労働裁判、労働審判の現状と問題点  
2009年10月19日
笹山尚人さん(弁護士)
1.労働事件の現状

私の取り扱う業務のうち4割くらいは労働者側の労働事件。
雇用情勢の悪化を受けて、労働事件は増えている、というのが実感。取り扱う事件のうち、種類としては「解雇・雇い止め」、「残業代など賃金未払い」「いじめ、パワハラ、セクハラ」が多い。解雇ケースでは、昨年末から話題をさらった「派遣切り」「非正規切り」も多数含まれる。
ケースの増加を受けて、裁判所に持ち込むケースも多くなっている。東京地裁では、裁判所に持ち込まれる労働事件のうちの半数は、労働審判が占め、仮処分が激減したとのこと。今、多くの労働事件は、労働裁判か、労働審判で解決されている。
労働審判は、個別的労使紛争を、簡易迅速、柔軟適切に解決することを目的につくられた制度で、平成18年4月からスタートした。なんと言っても3回しか審理ができないため、解決が早いというのが大きな特徴で、私も労働事件の解決手法として、労働組合が絡まない個人のケースでは、まず労働審判で解決できるかを考えるというくらい、多用している。
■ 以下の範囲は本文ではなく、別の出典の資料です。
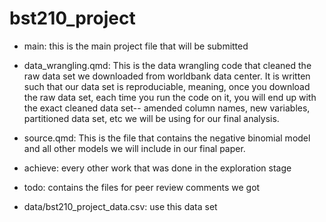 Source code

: # bst210_project

-   main: this is the main project file that will be submitted

-   data_wrangling.qmd: This is the data wrangling code that cleaned the raw data set we downloaded from worldbank data center. It is written such that our data set is reproduciable, meaning, once you download the raw data set, each time you run the code on it, you will end up with the exact cleaned data set-- amended column names, new variables, partitioned data set, etc we will be using for our final analysis.

-   source.qmd: This is the file that contains the negative binomial model and all other models we will include in our final paper.

-   achieve: every other work that was done in the exploration stage

-   todo: contains the files for peer review comments we got

-   data/bst210_project_data.csv: use this data set
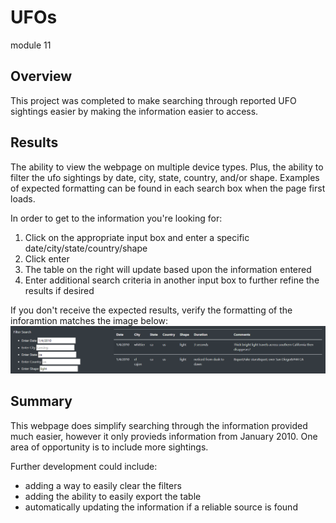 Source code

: # UFOs
module 11
## Overview
This project was completed to make searching through reported UFO sightings easier by making the information easier to access. 

## Results
The ability to view the webpage on multiple device types. Plus, the ability to filter the ufo sightings by date, city, state, country, and/or shape. Examples of expected formatting can be found in each search box when the page first loads. 

In order to get to the information you're looking for:
1. Click on the appropriate input box and enter a specific date/city/state/country/shape
2. Click enter
3. The table on the right will update based upon the information entered
4. Enter additional search criteria in another input box to further refine the results if desired

If you don't receive the expected results, verify the formatting of the inforamtion matches the image below:
![Example of a successful search](https://github.com/JacquelineCl/UFOs/blob/6a91b111f69b4b43f068e9e02346737ab6d69f46/static/images/example_search.PNG)

## Summary
This webpage does simplify searching through the information provided much easier, however it only provieds information from January 2010. One area of opportunity is to include more sightings. 

Further development could include:
* adding a way to easily clear the filters
* adding the ability to easily export the table
* automatically updating the information if a reliable source is found
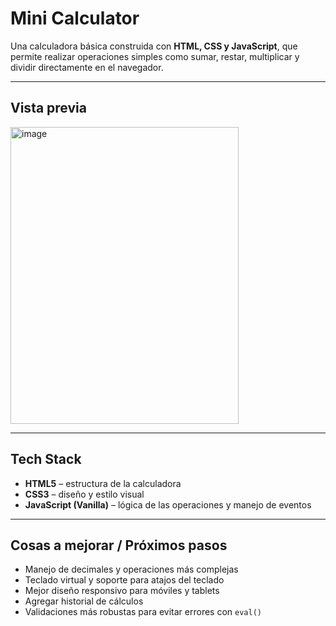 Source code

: # Mini Calculator

Una calculadora básica construida con **HTML, CSS y JavaScript**, que permite realizar operaciones simples como sumar, restar, multiplicar y dividir directamente en el navegador.

---

## Vista previa
  <img width="365" height="475" alt="image" src="https://github.com/user-attachments/assets/c99004f1-a2a6-4ff7-814a-65088d040623" />

---

## Tech Stack

- **HTML5** – estructura de la calculadora  
- **CSS3** – diseño y estilo visual  
- **JavaScript (Vanilla)** – lógica de las operaciones y manejo de eventos

---

## Cosas a mejorar / Próximos pasos

- Manejo de decimales y operaciones más complejas  
- Teclado virtual y soporte para atajos del teclado  
- Mejor diseño responsivo para móviles y tablets  
- Agregar historial de cálculos  
- Validaciones más robustas para evitar errores con `eval()`
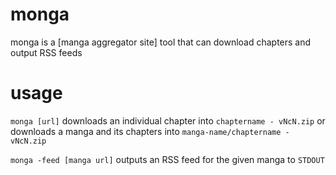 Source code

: # monga

monga is a [manga aggregator site] tool that can download chapters and output RSS feeds

# usage

``monga [url]`` downloads an individual chapter into ``chaptername - vNcN.zip``
or downloads a manga and its chapters into ``manga-name/chaptername - vNcN.zip``

``monga -feed [manga url]`` outputs an RSS feed for the given manga to ``STDOUT``  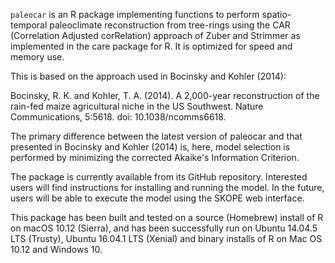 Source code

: `paleocar` is an R package implementing functions to perform spatio-temporal paleoclimate reconstruction from tree-rings using the CAR (Correlation Adjusted corRelation) approach of Zuber and Strimmer as implemented in the care package for R. It is optimized for speed and memory use.

This is based on the approach used in Bocinsky and Kohler (2014):

Bocinsky, R. K. and Kohler, T. A. (2014). A 2,000-year reconstruction of the rain-fed maize agricultural niche in the US Southwest. Nature Communications, 5:5618. doi: 10.1038/ncomms6618.

The primary difference between the latest version of paleocar and that presented in Bocinsky and Kohler (2014) is, here, model selection is performed by minimizing the corrected Akaike's Information Criterion.

The package is currently available from its GitHub repository. Interested users 
will find instructions for installing and running the model. In the future,
users will be able to execute the model using the SKOPE web interface.

This package has been built and tested on a source (Homebrew) install of R on macOS 10.12 (Sierra), and has been successfully run on Ubuntu 14.04.5 LTS (Trusty), Ubuntu 16.04.1 LTS (Xenial) and binary installs of R on Mac OS 10.12 and Windows 10.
しかし、労働審判が3回しか開けないということは、逆に、事実の確認が複雑多岐に亘る場合や、法律の解釈適用が困難な事件では適さないということとなり、そうしたケースは労働裁判に持ち込むことになる。
2.労働審判の問題点

労働審判では、第1回の期日で事実の確認を終え、話し合いの手続きに進み、課題を明らかにして終了し、第2回の期日で両者が課題についての検討結果を出し合って妥協点を探り、歩み寄って調停成立、解決…、というのが私が体験する多くのパターンである。それで労働者が満足する一定の解決は導き出せる。裁判には時間と労力がかかるが、その労働者の負担を減らし、早期に労働者の権利を実現するということには確かに大きく貢献している。その意味では、労働審判制度の創設は、非常に成功している改革の一つだったといえる。
他方、いつも感じるのは、「時間的に短く解決する」ということは、往々にして「適当なそこそこの解決」に陥りやすい、ということだ。例えば解雇された労働者は、「あんな会社に戻りたくない」ということで金銭解決を選択しがちだが、会社の不当性を弾劾し、職場に戻る、ということに全力を尽くさない、ということでいいのか。解決水準も、「落としどころ」を探る感覚から、本来からすればこの程度の金額で、と感じる少額での金銭解決に終わることもある。会社の不当性に労働者がじっくり向き合いたくないのだから良いのかもしれないが、私としては「一丁あがり」といったナアナアの解決ではないかと、釈然としない思いが残ることがある。
以前、労働法の改正の一環として「解雇を金銭で買う」制度が法案として出されそうになった。その話は労働側からの猛反発で先送りとなったが、労働審判の実状は、それを先取りして行っているような部分があって、注意が必要だと私は感じている。
その他、証拠は裁判所には1通しか提出できず裁判官である労働審判官と対等に審理に参加する民間出身の労働審判員には証拠を渡せないとか、事件が多くなったせいか労働審判官である裁判官の判断が粗いと感じることが多いといった問題点もある。
3.労働裁判の問題点

労働裁判で感じる問題点を述べると(これは労働審判にも共通する課題である。)、私が感じるのは、労働者と使用者の力関係と証拠の偏在をきちんと見ていない裁判所の対応が多いことだ。
労働事件では使用者のほうが圧倒的に力関係は上だし、証拠もたくさん持っている。なのに労働者と使用者を同じ土俵に立っている対等な力関係を持つ当事者同士かのように考え、「あなたの言い分は立証できていないから認めない」式の判断をすることの多さにはいつも疑問を感じる。
また、労働法は、労働者にとって優しくできていないことも多い。「あなたの気持ちはわかるが、あなたの気持ちを実現する法律がないから救済できない。」という判断が多いことにもうんざりしている。法律を形式的に適用するだけなら、裁判所なんて要らない。
4.事実をベースにした粘り強いたたかいを

上記の問題点に対しては、事件自体は多いのであるから、事件を通じて一つ一つ問題提起して粘り強くたたかうことが必要だと考えている。
その際、大切なのは、やはり事実だ。「この事実をそのままに出来るのか。」ということを、常に問題提起し続けられるか。私たちの課題は、そのことだと感じている。
 
【笹山尚人さんプロフィール】
1970年札幌市生まれ、1994年中央大学法学部卒業。2000年弁護士登録、東京法律事務所所属、第二東京弁護士会会員。
労働事件と労働運動を主たる活動分野として、青年労働者、非正規雇用労働者の事件を中心に担当する。首都圏青年ユニオン顧問弁護団事務局長。
著書に「人が壊れてゆく職場」(光文社新書)、「労働法はぼくらの味方!」(岩波ジュニア新書)など。